IRF転写因子ファミリーによる活性化ミクログリアの表現型制御

九州大学大学院薬学研究院薬理学分野 
増田 隆博


ミクログリア細胞は、脳や脊髄といった中枢神経系組織に存在する免疫担当細胞である。その機能は多岐にわたり、末梢マクロファージなどと同様に貪食機能を有し、死細胞の除去や組織修復にも関与している。一方、神経変性やウィルス感染などの病態生理学的条件下に置かれた際には、細胞増殖や形態変化、種々の遺伝子発現変化を伴って「活性化型」へと表現型移行する。こうした活性化ミクログリアは、多発性硬化症やアルツハイマー病、パーキンソン病など様々な中枢性疾患の発症に重要な役割を果たしていると考えられている。これまでに蓄積されてきた研究成果をもとに、最近では脊髄内で活性化したミクログリアが神経障害性疼痛の発現過程における「Key Player」であるという概念が一般認識されつつあるが、どういった細胞内メカニズムによってミクログリアが「活性化型」へと移行するのかというミクログリアの表現型決定メカニズムは未解明であった。
我々は、脊髄ミクログリアが多くの機能分子の発現変化を伴って活性化状態へと移行することを踏まえ、転写因子が活性化状態への誘導を担っているのではないかという仮説のもと研究を進め、interferon regulatory factor (IRF)ファミリー転写因子であるIRF8とIRF5が神経損傷後のミクログリア内で発現増加することを突き止めた(Cell Rep 1(4), 334-340, 2012; Nature Commun. 5, 3711, 2014)。発現増加したIRF8は、様々な機能分子の発現誘導を介してミクログリアを活性化状態へと移行させ、神経障害性疼痛発症に重要な役割を果たしていることが明らかになった。
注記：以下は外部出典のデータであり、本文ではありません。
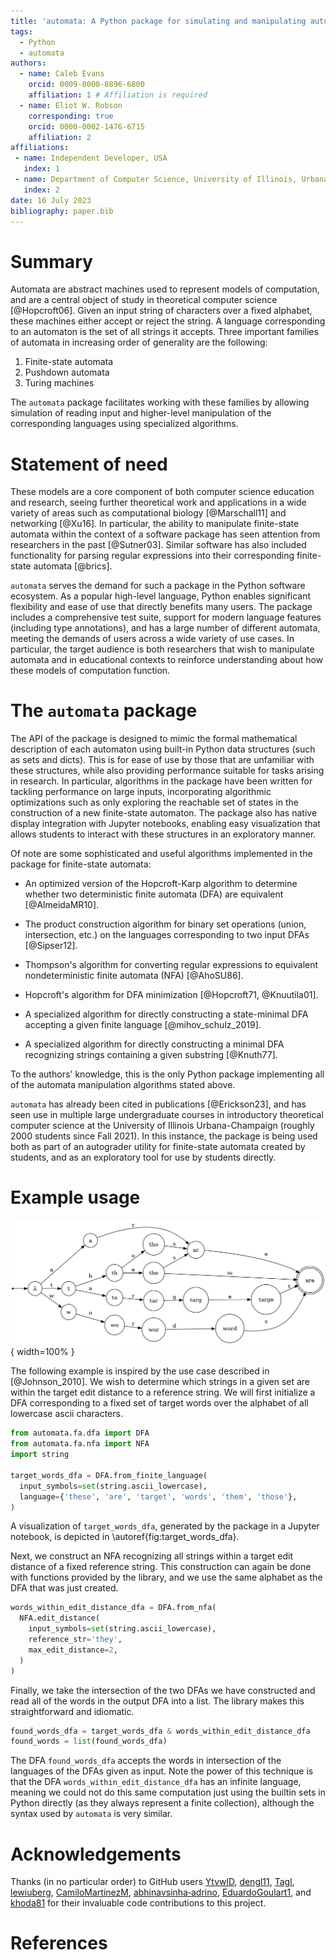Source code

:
 ```yaml
---
title: 'automata: A Python package for simulating and manipulating automata'
tags:
  - Python
  - automata
authors:
  - name: Caleb Evans
    orcid: 0009-0000-8896-6800
    affiliation: 1 # Affiliation is required
  - name: Eliot W. Robson
    corresponding: true
    orcid: 0000-0002-1476-6715
    affiliation: 2
affiliations:
 - name: Independent Developer, USA
   index: 1
 - name: Department of Computer Science, University of Illinois, Urbana, IL, USA
   index: 2
date: 16 July 2023
bibliography: paper.bib
---
```


# Summary

Automata are abstract machines used to represent models of computation, and are a central object of study in theoretical computer science
[@Hopcroft06]. Given an input string of characters over a fixed alphabet, these machines either accept or reject the string. A language corresponding to an automaton is
the set of all strings it accepts. Three important families of automata in increasing order of generality are the following:

1. Finite-state automata
2. Pushdown automata
3. Turing machines

The `automata` package facilitates working with these families by allowing simulation of reading input and higher-level manipulation
of the corresponding languages using specialized algorithms.

# Statement of need

These models are a core component of both computer science education and research, seeing further theoretical work
and applications in a wide variety of areas such as computational biology [@Marschall11] and networking [@Xu16].
In particular, the ability to manipulate finite-state automata within the context of a software package has seen attention from
researchers in the past [@Sutner03]. Similar software has also included
functionality for parsing regular expressions into their corresponding finite-state automata [@brics].

`automata` serves the demand for such a package in the Python software ecosystem. As a popular high-level language, Python enables
significant flexibility and ease of use that directly benefits many users. The package includes a comprehensive test suite,
support for modern language features (including type annotations), and has a large number of different automata,
meeting the demands of users across a wide variety of use cases. In particular, the target audience
is both researchers that wish to manipulate automata and in educational contexts to reinforce understanding about how these
models of computation function.


# The `automata` package

The API of the package is designed to mimic the formal mathematical description of each automaton using built-in Python data structures
(such as sets and dicts). This is for ease of use by those that are unfamiliar with these structures, while also providing performance
suitable for tasks arising in research. In particular, algorithms in the package have been written for tackling
performance on large inputs, incorporating algorithmic optimizations such as only exploring the reachable set of states
in the construction of a new finite-state automaton. The package also has native display integration with Jupyter
notebooks, enabling easy visualization that allows students to interact with these structures in an exploratory manner.

Of note are some sophisticated and useful algorithms implemented in the package for finite-state automata:

- An optimized version of the Hopcroft-Karp algorithm to determine whether two deterministic finite automata (DFA) are equivalent [@AlmeidaMR10].

- The product construction algorithm for binary set operations (union, intersection, etc.) on the languages corresponding to two input DFAs [@Sipser12].

- Thompson's algorithm for converting regular expressions to equivalent nondeterministic finite automata (NFA) [@AhoSU86].

- Hopcroft's algorithm for DFA minimization [@Hopcroft71, @Knuutila01].

- A specialized algorithm for directly constructing a state-minimal DFA accepting a given finite language [@mihov_schulz_2019].

- A specialized algorithm for directly constructing a minimal DFA recognizing strings containing
a given substring [@Knuth77].

To the authors' knowledge, this is the only Python package implementing all of the automata manipulation algorithms stated above.

`automata` has already been cited in publications [@Erickson23], and has seen use in multiple large undergraduate courses in introductory
theoretical computer science at the University of Illinois Urbana-Champaign (roughly 2000 students since Fall 2021). In this instance, the package is being used
both as part of an autograder utility for finite-state automata created by students, and as an exploratory tool for use by students directly.

# Example usage

![A visualization of `target_words_dfa`. Transitions on characters leading to immediate rejections are omitted.\label{fig:target_words_dfa}](finite_language_dfa.png){ width=100% }

The following example is inspired by the use case described in [@Johnson_2010].
We wish to determine which strings in a given set are within the target edit distance
to a reference string. We will first initialize a DFA corresponding to a fixed set of target words
over the alphabet of all lowercase ascii characters.

```python
from automata.fa.dfa import DFA
from automata.fa.nfa import NFA
import string

target_words_dfa = DFA.from_finite_language(
  input_symbols=set(string.ascii_lowercase),
  language={'these', 'are', 'target', 'words', 'them', 'those'},
)
```
A visualization of `target_words_dfa`, generated by the package in a Jupyter notebook,
is depicted in \autoref{fig:target_words_dfa}.

Next, we construct an NFA recognizing all strings within a target edit distance of a fixed
reference string. This construction can again be done with functions provided by the library,
and we use the same alphabet as the DFA that was just created.

```python
words_within_edit_distance_dfa = DFA.from_nfa(
  NFA.edit_distance(
    input_symbols=set(string.ascii_lowercase),
    reference_str='they',
    max_edit_distance=2,
  )
)
```

Finally, we take the intersection of the two DFAs we have constructed and read all of
the words in the output DFA into a list. The library makes this straightforward and idiomatic.

```python
found_words_dfa = target_words_dfa & words_within_edit_distance_dfa
found_words = list(found_words_dfa)
```

The DFA `found_words_dfa` accepts the words in intersection of the languages of the
DFAs given as input. Note the power of this technique is that the DFA `words_within_edit_distance_dfa`
has an infinite language, meaning we could not do this same computation just using the builtin
sets in Python directly (as they always represent a finite collection), although the
syntax used by `automata` is very similar.

# Acknowledgements

Thanks (in no particular order) to GitHub users
[YtvwlD](https://github.com/YtvwlD),
[dengl11](https://github.com/dengl11),
[Tagl](https://github.com/Tagl),
[lewiuberg](https://github.com/lewiuberg),
[CamiloMartinezM](https://github.com/CamiloMartinezM),
[abhinavsinha‑adrino](https://github.com/abhinavsinha-adrino),
[EduardoGoulart1](https://github.com/EduardoGoulart1), and
[khoda81](https://github.com/khoda81)
for their invaluable code contributions to this project.

# References
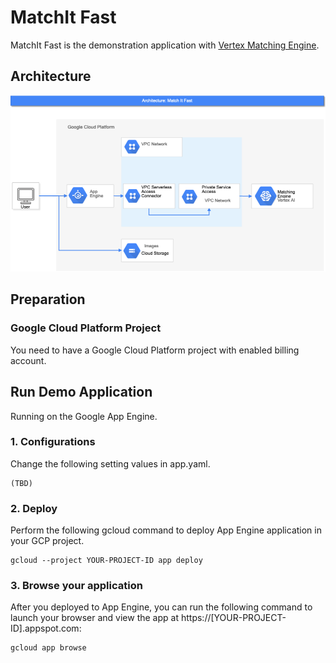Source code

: # MatchIt Fast

MatchIt Fast is the demonstration application with [Vertex Matching Engine](https://cloud.google.com/vertex-ai/docs/matching-engine/overview).

## Architecture

![Architecture](doc/images/MatchItFastArchitecture.png)

## Preparation

### Google Cloud Platform Project

You need to have a Google Cloud Platform project with enabled billing account.

## Run Demo Application

Running on the Google App Engine.

### 1. Configurations

Change the following setting values in app.yaml.

```
(TBD)
```

### 2. Deploy

Perform the following gcloud command to deploy App Engine application in your GCP project.

```
gcloud --project YOUR-PROJECT-ID app deploy
```

### 3. Browse your application

After you deployed to App Engine, you can run the following command to launch your browser and view the app at https://[YOUR-PROJECT-ID].appspot.com:

```
gcloud app browse
```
また、IRF8はミクログリアの遊走性を転写レベルで制御していることも明らかになった(Purinergic Signal 10(3), 515-521, 2014)。一方、IRF5はIRF8によって直接発現制御を受けているターゲット因子であることが明らかになった。IRF5はミクログリア内で活性化すると、核内移行しP2X4受容体のプロモーター領域に結合し、その発現を直接制御していることが明らかになった。以上の結果から、ミクログリアにおけるIRF8-IRF5転写因子軸は、神経障害性疼痛発症に重要な役割を果たすP2X4受容体高発現ミクログリアの形成に重要な役割を果たしていることが明らかになった(Nature Commun 5, 3711, 2014)。
 近年、神経障害性疼痛以外にも、アルツハイマー病や多発性硬化症など様々な中枢性疾患においても、活性化ミクログリアがその病巣部で認められ、疾患発症に重要な役割を果たしていることが明らかになっている。そのため、本研究によって得られた成果は、神経障害性疼痛のみならず他の中枢性疾患をターゲットとした研究分野においても重要な意味を持つと考えられる。今後、ミクログリア特異的転写因子を切り口として、ミクログリアの機能解明が大きく前進するとともに、中枢性疾患の治療薬開発の一助となることを望みたい。